Guest Blogger: Effect of Philip Morris is Uncertain

by Jay M. Feinman

            Representatives of corporate America are trumpeting today’s Supreme Court decision on punitive damages in Philip Morris USA v. Williams as another success in their campaign to reshape the law. Robin Conrad, senior vice president of the U. S. Chamber of Commerce’s National Litigation Center, proclaimed it “a big win for the business community.”

            But the celebration may be premature. Instead of another clear step in the Court’s march to limit the rights of victims and protect corporate wrongdoers, the Philip Morris case muddies the law, and its effect will only be felt after lower courts—and probably the Supreme Court—clarify its meaning in future cases.

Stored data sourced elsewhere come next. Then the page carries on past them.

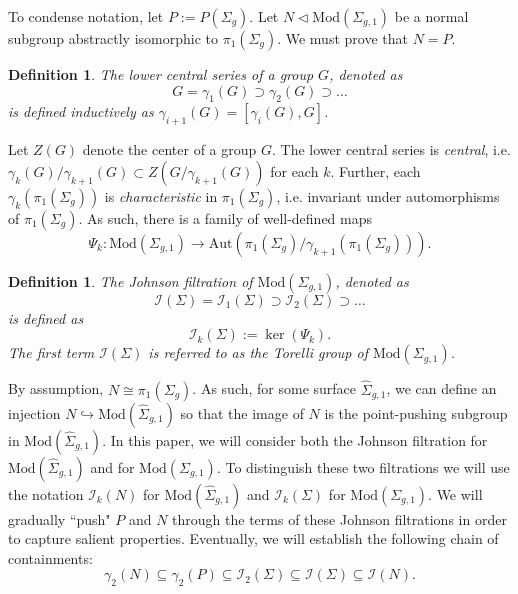 \documentclass[a4paper]{amsproc}
\theoremstyle{TheoremNum}
\theoremstyle{Theorembold}
\theoremstyle{TheoremboldDef}
\newtheorem{dfn}[thm]{Definition}
\theoremstyle{TheoremboldRem}
\theoremstyle{TheoremboldRem}
\begin{document}
 To condense notation, let $P:=P({\Sigma_{g}})$. Let $N\triangleleft{\text{Mod}(\Sigma_{g,1})}$ be a normal subgroup abstractly isomorphic to ${\pi_1(\Sigma_g)}$. We must prove that $N=P$.\\
 
 
  \begin{dfn}\label{lcs}
 The \emph{lower central series} of a group $G$, denoted as \[G=\gamma_1(G)\supset\gamma_2(G)\supset\dots\] is defined inductively as $\gamma_{i+1}(G)=[\gamma_i(G),G]$.
  \end{dfn}
  Let $Z(G)$ denote the center of a group $G$. The lower central series is \emph{central}, i.e. $\gamma_k(G)/\gamma_{k+1}(G)\subset Z(G/\gamma_{k+1}(G))$ for each $k$. Further, each $\gamma_k({\pi_1(\Sigma_g)})$ is \emph{characteristic} in ${\pi_1(\Sigma_g)}$, i.e. invariant under automorphisms of ${\pi_1(\Sigma_g)}$. As such, there is a family of well-defined maps \[\Psi_k:{\text{Mod}(\Sigma_{g,1})}\to\text{Aut}({\pi_1(\Sigma_g)}/\gamma_{k+1}({\pi_1(\Sigma_g)})).\]
   \begin{dfn}\label{torelli}
 The \emph{Johnson filtration} of ${\text{Mod}(\Sigma_{g,1})}$, denoted as \[{{\mathcal{I}}(\Sigma)}={\mathcal{I}}_1(\Sigma)\supset{{\mathcal{I}}_2(\Sigma)}\supset\dots\] is defined as \[{{\mathcal{I}}_k(\Sigma)}:=\ker(\Psi_k).\]  The first term ${{\mathcal{I}}(\Sigma)}$ is referred to as the \emph{Torelli group} of ${\text{Mod}(\Sigma_{g,1})}$. 
  \end{dfn}
   
 By assumption, $N\cong{\pi_1(\Sigma_g)}$. As such, for some surface $\hat{\Sigma}_{g,1}$, we can define an injection $N\hookrightarrow{\text{Mod}(\hat{\Sigma}_{g,1})}$ so that the image of $N$ is the point-pushing subgroup in ${\text{Mod}(\hat{\Sigma}_{g,1})}$. In this paper, we will consider both the Johnson filtration for ${\text{Mod}(\hat{\Sigma}_{g,1})}$ and for ${\text{Mod}(\Sigma_{g,1})}$. To distinguish these two filtrations we will use the notation ${{\mathcal{I}}_k(N)}$ for ${\text{Mod}(\hat{\Sigma}_{g,1})}$ and ${{\mathcal{I}}_k(\Sigma)}$ for ${\text{Mod}(\Sigma_{g,1})}$.  We will gradually ``push" $P$ and $N$ through the terms of these Johnson filtrations in order to capture salient properties. Eventually, we will establish the following chain of containments:
   \[\gamma_2(N)\subseteq\gamma_2(P)\subseteq{{\mathcal{I}}_2(\Sigma)}\subseteq{{\mathcal{I}}(\Sigma)}\subseteq{{\mathcal{I}}(N)}.\]  
 
   
\end{document}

Punitive damages have been awarded since the early days of the Republic. Their purposes are to punish and to deter wrongdoing; as a New Jersey court stated in 1791, punitive damages serve to “mark [the jury’s] disapprobation and be an example to others.” It was not until 1996, in BMW of North America v. Gore, 517 U.S. 559 (1996), that the Supreme Court first created constitutional limitations on punitive damages, requiring courts to weigh the reprehensibility of the defendant’s conduct, the relationship between the harm suffered by the victim and the amount of punitive damages, and the relationship between the size of the punitive damage award and civil or criminal penalties that could be imposed for the defendant’s conduct.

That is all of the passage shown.